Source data
####
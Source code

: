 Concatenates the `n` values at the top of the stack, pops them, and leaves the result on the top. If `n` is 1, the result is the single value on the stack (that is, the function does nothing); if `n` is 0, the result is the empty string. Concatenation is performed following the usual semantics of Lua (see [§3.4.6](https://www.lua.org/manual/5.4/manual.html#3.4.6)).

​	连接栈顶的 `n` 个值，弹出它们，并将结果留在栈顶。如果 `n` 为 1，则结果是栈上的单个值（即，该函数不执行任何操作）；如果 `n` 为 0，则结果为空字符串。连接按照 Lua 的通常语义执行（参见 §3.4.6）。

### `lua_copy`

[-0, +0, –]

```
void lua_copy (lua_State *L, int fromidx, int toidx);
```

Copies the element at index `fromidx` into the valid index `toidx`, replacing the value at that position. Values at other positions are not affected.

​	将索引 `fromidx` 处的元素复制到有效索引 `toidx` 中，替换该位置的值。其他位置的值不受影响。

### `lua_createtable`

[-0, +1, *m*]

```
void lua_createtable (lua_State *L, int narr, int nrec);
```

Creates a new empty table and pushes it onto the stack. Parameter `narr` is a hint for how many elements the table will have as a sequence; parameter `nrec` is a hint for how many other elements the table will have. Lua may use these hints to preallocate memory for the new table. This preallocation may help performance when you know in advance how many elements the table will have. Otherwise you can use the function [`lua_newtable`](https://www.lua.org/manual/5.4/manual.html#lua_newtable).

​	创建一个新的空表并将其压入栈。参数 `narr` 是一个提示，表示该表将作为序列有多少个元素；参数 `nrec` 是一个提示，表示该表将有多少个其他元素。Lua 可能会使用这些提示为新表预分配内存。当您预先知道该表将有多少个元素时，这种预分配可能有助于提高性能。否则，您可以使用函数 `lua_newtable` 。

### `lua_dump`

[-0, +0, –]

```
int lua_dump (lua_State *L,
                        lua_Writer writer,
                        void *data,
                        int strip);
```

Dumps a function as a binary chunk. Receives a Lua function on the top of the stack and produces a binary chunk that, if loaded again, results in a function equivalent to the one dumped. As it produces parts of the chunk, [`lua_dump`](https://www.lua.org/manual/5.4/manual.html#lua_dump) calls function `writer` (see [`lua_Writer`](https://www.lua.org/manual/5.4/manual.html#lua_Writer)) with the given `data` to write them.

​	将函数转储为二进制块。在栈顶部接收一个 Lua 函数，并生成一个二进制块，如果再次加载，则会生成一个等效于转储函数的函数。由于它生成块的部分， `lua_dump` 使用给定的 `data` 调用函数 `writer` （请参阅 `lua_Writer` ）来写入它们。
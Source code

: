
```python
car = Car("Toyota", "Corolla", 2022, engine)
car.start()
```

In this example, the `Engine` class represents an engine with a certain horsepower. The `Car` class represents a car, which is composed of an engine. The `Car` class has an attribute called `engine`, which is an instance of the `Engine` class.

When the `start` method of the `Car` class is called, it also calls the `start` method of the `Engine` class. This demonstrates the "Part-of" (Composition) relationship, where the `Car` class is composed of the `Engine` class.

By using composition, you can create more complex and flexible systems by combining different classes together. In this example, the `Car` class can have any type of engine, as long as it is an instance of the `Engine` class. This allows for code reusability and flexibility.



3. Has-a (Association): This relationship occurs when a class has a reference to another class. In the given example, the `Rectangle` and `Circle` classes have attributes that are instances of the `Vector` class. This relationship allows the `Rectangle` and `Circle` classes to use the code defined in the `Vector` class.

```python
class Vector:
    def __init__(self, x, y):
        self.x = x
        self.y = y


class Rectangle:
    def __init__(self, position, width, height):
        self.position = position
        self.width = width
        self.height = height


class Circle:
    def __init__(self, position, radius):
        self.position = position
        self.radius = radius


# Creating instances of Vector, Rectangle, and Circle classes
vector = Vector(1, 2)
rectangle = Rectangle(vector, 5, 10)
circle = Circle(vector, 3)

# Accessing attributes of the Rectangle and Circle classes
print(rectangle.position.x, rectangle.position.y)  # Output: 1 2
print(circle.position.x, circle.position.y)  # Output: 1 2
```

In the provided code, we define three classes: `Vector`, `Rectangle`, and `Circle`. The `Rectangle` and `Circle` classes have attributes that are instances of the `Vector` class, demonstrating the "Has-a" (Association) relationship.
####
- _TASK STATEMENT_: Copy all lines from the data that hold the word "called".

- _EXERCISE ANSWER_:
In this example, the `Engine` class represents an engine with a certain horsepower. The `Car` class represents a car, which is composed of an engine. The `Car` class has an attribute called `engine`, which is an instance of the `Engine` class.
When the `start` method of the `Car` class is called, it also calls the `start` method of the `Engine` class. This demonstrates the "Part-of" (Composition) relationship, where the `Car` class is composed of the `Engine` class.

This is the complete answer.